- _Data to process_
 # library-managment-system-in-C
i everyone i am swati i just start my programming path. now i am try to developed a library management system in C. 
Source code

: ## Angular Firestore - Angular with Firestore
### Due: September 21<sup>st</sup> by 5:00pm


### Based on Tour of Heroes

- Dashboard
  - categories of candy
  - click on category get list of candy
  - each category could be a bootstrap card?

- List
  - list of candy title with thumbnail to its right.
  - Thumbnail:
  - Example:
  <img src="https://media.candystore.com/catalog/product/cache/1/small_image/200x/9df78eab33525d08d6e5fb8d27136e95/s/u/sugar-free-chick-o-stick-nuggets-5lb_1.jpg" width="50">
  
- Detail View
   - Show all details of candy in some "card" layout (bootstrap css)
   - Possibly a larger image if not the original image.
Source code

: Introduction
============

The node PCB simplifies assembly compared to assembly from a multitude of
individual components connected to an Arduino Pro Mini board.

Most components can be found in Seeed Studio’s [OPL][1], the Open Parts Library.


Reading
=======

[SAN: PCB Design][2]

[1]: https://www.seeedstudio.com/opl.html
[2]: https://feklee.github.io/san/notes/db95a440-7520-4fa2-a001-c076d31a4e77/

- _Description of the task_
Line by line, the data should be returned exactly as written.

- _Answer to the exercise_
 # library-managment-system-in-C
i everyone i am swati i just start my programming path. now i am try to developed a library management system in C. 
Source code

: ## Angular Firestore - Angular with Firestore
### Due: September 21<sup>st</sup> by 5:00pm


### Based on Tour of Heroes

- Dashboard
  - categories of candy
  - click on category get list of candy
  - each category could be a bootstrap card?

- List
  - list of candy title with thumbnail to its right.
  - Thumbnail:
  - Example:
  <img src="https://media.candystore.com/catalog/product/cache/1/small_image/200x/9df78eab33525d08d6e5fb8d27136e95/s/u/sugar-free-chick-o-stick-nuggets-5lb_1.jpg" width="50">
  
- Detail View
   - Show all details of candy in some "card" layout (bootstrap css)
   - Possibly a larger image if not the original image.
Source code

: Introduction
============

The node PCB simplifies assembly compared to assembly from a multitude of
individual components connected to an Arduino Pro Mini board.

Most components can be found in Seeed Studio’s [OPL][1], the Open Parts Library.


Reading
=======

[SAN: PCB Design][2]

[1]: https://www.seeedstudio.com/opl.html
[2]: https://feklee.github.io/san/notes/db95a440-7520-4fa2-a001-c076d31a4e77/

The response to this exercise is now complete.